Later in 2008, SWsoft will then ship the broad management suite that will control both types of its virtualization products and those from competitors.
While SWsoft has yet to release pricing for its upcoming code, Beloussov said the company will be looking to sell products on a per server as opposed to per socket basis.
"It will be inexpensive, and the pricing model will be very easy to understand," he said.
Beloussov maintains that rival products are too hard to use and, well, slow.
"If you try to install VMware, it is all quite complex, and you need to read a large amount of materials to figure out what's going. This is preventing the growth of virtulization in large enterprises and with SMBs.

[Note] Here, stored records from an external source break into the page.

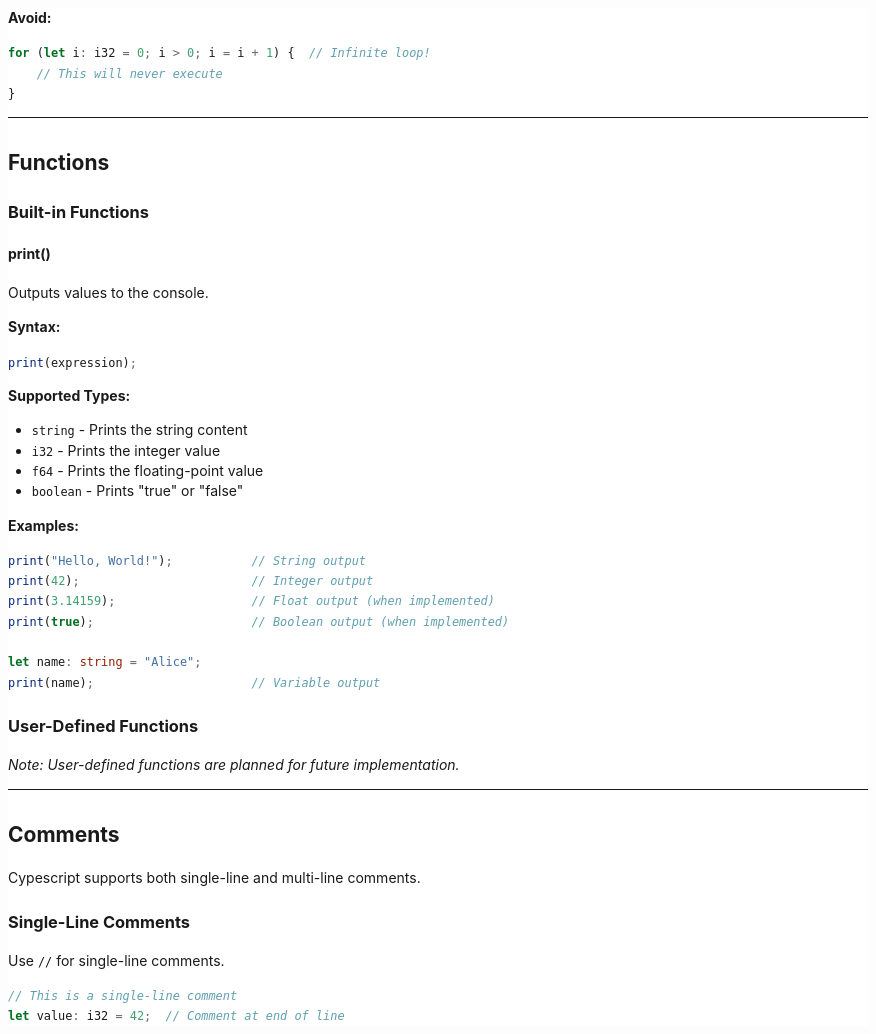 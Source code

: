**Avoid:**
```typescript
for (let i: i32 = 0; i > 0; i = i + 1) {  // Infinite loop!
    // This will never execute
}
```

---

## Functions

### Built-in Functions

#### print()

Outputs values to the console.

**Syntax:**
```typescript
print(expression);
```

**Supported Types:**
- `string` - Prints the string content
- `i32` - Prints the integer value
- `f64` - Prints the floating-point value
- `boolean` - Prints "true" or "false"

**Examples:**
```typescript
print("Hello, World!");           // String output
print(42);                        // Integer output
print(3.14159);                   // Float output (when implemented)
print(true);                      // Boolean output (when implemented)

let name: string = "Alice";
print(name);                      // Variable output
```

### User-Defined Functions

*Note: User-defined functions are planned for future implementation.*

---

## Comments

Cypescript supports both single-line and multi-line comments.

### Single-Line Comments

Use `//` for single-line comments.

```typescript
// This is a single-line comment
let value: i32 = 42;  // Comment at end of line
```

"VMware also downplays scalability and performance. There are not published benchmarks about real life workloads. All of their benchmarks are kind of twisted and rely on single CPU systems, which nobody uses anymore."
Beloussov has a point about VMware historically being shy to benchmark its systems, although the results on the new VMmark benchmark we've seen from Dell and others are on two- to four-socket boxes. And to enterprise not picking up virtualization code? Er, well, VMware has a huge chunk of the Fortune 500 all locked up.
Never reserved, Beloussov also claims that SWsoft will improve the virtualization products from the likes of Microsoft and Sun by making operating system level tweaks.
"Microsoft is actually very open, and there are things you can do with journal level drivers and systems services," he said.